Les suites du naufrage de l’Estonia
Ce sont sans doute les suites données au terrible naufrage du transbordeur à passagers « ESTONIA », qui feront le plus références en matière de sécurité de ce type de navire pour les prochaines décennies.
En effet, peu après cet accident, à l’initiative du Secrétaire Général de l’OMI et sous la pression des Etats nordiques et du Royaume-Uni, un groupe de 22 experts internationaux a procédé à la révision complète des règles de sécurité des navires à passagers, en particulier des navires transbordeurs, et a déposé mi-1995 une trentaine de propositions d’amendements à la Convention SOLAS, qui ont été pour la plupart adoptées lors d’une Conférence tenue au siège de l’OMI à Londres en novembre de cette même année. Ces améliorations portent sur l’équipement et l’exploitation des navires et constituent, à elles seules, une avancée très importante en matière de sécurité :
– qualification des équipages (refonte de la Convention correspondante STCW en juillet 1995) ;
– dispositions constructives, en particulier en matière de résistance des portes du pont garage ;
– restrictions apportées à l’utilisation des portes étanches lorsque le navire est en mer ;
– étanchéité du cloisonnement ;
– interdiction d’accès au pont roulier en mer ;
– contrôle continu des fermetures ;
– échappées ;
– protection incendie des locaux de catégorie spéciale ;
– communications ;
– drome de sauvetage ;
– zones d’hélitreuillage et aménagement de plate-forme hélicoptère pour les navires neufs ;
– renseignements concernant les passagers (établissement de listes nominatives) ;
– récupération des naufragés ;
– systèmes d’aide à la décision à l’usage du capitaine ;
– installations radioélectriques et transmissions de détresse ;
– personnel chargé des communications de détresse ;
– obligations du capitaine en matière de détresse ;
– pouvoir discrétionnaire du capitaine en matière de sécurité de la navigation.
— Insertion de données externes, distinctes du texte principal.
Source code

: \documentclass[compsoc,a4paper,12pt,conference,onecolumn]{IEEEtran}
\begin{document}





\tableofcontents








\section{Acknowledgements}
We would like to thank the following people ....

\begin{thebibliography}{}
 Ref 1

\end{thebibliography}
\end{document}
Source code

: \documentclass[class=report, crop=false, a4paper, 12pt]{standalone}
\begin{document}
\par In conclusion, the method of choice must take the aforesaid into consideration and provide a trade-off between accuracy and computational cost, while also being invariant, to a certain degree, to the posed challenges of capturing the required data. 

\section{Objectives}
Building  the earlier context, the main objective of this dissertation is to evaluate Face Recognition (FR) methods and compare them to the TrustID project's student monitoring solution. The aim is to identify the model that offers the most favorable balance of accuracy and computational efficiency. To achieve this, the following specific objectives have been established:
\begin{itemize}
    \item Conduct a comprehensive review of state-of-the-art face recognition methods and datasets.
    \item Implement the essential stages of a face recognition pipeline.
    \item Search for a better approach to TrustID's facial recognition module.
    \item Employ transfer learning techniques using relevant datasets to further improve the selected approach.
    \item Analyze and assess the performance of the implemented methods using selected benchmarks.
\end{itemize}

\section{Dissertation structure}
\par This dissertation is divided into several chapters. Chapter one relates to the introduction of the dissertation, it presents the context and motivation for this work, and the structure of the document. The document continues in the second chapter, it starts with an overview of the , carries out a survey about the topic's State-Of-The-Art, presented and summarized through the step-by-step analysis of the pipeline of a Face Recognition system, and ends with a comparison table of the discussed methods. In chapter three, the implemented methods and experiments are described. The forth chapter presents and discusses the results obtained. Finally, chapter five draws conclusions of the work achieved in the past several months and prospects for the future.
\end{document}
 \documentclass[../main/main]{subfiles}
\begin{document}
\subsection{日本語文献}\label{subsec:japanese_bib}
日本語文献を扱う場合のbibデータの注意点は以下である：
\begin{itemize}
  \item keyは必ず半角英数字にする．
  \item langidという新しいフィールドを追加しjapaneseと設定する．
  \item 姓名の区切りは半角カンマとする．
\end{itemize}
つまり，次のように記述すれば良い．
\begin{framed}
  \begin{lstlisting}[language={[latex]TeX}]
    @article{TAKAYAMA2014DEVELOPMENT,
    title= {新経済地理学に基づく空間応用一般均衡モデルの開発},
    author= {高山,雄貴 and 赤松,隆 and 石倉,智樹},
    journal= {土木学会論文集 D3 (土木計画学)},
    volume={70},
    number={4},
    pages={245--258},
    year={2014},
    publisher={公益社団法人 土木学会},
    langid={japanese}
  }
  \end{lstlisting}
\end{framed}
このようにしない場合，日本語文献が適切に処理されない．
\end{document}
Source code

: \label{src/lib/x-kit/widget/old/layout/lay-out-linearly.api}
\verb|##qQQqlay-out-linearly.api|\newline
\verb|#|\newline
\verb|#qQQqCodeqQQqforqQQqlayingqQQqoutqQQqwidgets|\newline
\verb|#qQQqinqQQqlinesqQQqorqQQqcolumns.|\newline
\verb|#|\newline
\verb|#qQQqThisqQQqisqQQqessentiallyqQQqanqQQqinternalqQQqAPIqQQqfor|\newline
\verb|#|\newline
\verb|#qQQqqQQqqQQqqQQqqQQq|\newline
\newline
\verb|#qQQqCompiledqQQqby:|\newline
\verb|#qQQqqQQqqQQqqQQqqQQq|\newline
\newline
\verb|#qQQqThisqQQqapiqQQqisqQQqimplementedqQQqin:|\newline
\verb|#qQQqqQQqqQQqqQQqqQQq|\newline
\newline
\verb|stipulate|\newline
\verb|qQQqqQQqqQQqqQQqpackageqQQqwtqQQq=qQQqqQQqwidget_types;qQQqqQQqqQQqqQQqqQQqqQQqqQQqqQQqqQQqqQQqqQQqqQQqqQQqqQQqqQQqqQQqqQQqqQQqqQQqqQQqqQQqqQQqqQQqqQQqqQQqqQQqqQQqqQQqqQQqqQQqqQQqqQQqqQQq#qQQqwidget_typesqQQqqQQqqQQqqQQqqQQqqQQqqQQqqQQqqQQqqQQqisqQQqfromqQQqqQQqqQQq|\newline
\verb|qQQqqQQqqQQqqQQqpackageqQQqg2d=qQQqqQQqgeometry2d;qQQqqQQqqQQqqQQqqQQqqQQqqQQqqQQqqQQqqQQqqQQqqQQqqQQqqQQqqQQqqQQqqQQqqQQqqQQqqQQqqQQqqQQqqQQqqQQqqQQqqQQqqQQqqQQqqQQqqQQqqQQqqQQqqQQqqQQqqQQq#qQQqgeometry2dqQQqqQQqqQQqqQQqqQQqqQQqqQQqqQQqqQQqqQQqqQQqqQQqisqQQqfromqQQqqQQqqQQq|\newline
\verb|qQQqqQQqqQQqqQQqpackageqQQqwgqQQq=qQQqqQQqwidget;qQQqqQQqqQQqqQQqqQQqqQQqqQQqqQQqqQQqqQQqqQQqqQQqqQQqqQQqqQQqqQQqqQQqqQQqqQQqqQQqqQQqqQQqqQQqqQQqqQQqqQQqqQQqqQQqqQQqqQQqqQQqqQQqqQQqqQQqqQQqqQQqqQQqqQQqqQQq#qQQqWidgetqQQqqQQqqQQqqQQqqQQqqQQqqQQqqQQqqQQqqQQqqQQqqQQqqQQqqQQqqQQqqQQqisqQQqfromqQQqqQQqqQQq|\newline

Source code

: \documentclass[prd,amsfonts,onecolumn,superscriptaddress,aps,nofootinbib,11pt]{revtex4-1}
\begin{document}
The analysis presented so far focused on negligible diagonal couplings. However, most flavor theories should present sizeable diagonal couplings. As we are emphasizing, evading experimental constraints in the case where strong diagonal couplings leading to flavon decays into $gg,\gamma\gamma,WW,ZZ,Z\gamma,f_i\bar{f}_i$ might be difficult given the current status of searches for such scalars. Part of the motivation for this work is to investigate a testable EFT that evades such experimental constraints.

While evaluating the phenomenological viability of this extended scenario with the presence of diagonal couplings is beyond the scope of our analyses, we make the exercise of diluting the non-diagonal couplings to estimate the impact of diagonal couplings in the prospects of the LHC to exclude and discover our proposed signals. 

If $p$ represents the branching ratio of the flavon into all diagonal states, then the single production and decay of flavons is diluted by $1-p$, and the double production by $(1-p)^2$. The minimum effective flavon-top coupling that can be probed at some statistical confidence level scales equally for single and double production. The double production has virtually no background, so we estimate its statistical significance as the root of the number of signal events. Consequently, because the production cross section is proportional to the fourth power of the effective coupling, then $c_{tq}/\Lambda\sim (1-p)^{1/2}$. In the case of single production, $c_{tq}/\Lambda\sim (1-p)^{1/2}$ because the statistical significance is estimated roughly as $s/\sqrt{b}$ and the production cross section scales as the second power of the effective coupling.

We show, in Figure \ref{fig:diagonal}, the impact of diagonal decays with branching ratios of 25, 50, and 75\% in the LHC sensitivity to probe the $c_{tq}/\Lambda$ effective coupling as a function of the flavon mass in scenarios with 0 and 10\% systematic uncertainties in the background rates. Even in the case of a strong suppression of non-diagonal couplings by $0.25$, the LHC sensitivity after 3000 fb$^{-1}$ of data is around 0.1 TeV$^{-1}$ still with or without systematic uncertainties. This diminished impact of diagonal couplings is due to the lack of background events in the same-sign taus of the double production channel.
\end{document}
Par ailleurs, eu égard à leur conception spécifique, la stabilité après avarie des navires transbordeurs à passagers, qui sont dotés d’un pont-garage étendu sur toute leur longueur, ont fait l’objet d’une attention toute particulière : les normes « SOLAS 90 » ont été rendues applicables à tous les navires de ce type construits avant le 29 avril 1990, selon un calendrier étalé jusqu’à 2005, les navires non modifiés à cette date devant être retirés du service. Ainsi, de tels navires ayant subi une avarie de coque grave concernant deux compartiments étanches sous la flottaison et ayant conduit à l’envahissement du pont-garage, resteront à flot suffisamment longtemps pour permettre la complète évacuation des passagers et de l’équipage par forte mer. Par ailleurs, un accord régional européen renforce encore ces dispositions.
Cet accord régional, dit « accord de Stockholm », où il a été adopté en février 1996, s’applique aux « car ferries » de l’Europe du Nord. Il consiste à prendre en considération une pénalité artificielle correspondant à une certaine hauteur d’eau sur le pont garage, fonction des états de mer et du franc-bord, avec un maximum de 50 cm. Toutefois, même si les armateurs français l’appliquent sur la Manche, la France a conditionné son accord à l’adoption de mesures analogues pour le Sud Europe, pour lesquelles elle est intervenue auprès de la Commission européenne qui doit lancer une étude à ce sujet.
Les mesures adoptées au niveau mondial sont en principe applicables à tous les navires construits à partir du 1er juillet 1997 et un grand nombre d’entre elles, dont en particulier celles relatives à la stabilité, à l’incendie et à l’évacuation, applicables rétroactivement aux navires transbordeurs construits avant cette date selon un calendrier prévu s’étaler au pire jusqu’à 2005.
Au niveau européen, la directive 98/18/CE du 17 mars 1998 établissant des règles et normes de sécurité pour les navires à passagers effectuant une navigation nationale a été transposée et est entrée en vigueur le 12 août 2000. Elle impose les prescriptions de la Convention SOLAS à ces navires avec quelques assouplissements en fonction de la proximité de la cote.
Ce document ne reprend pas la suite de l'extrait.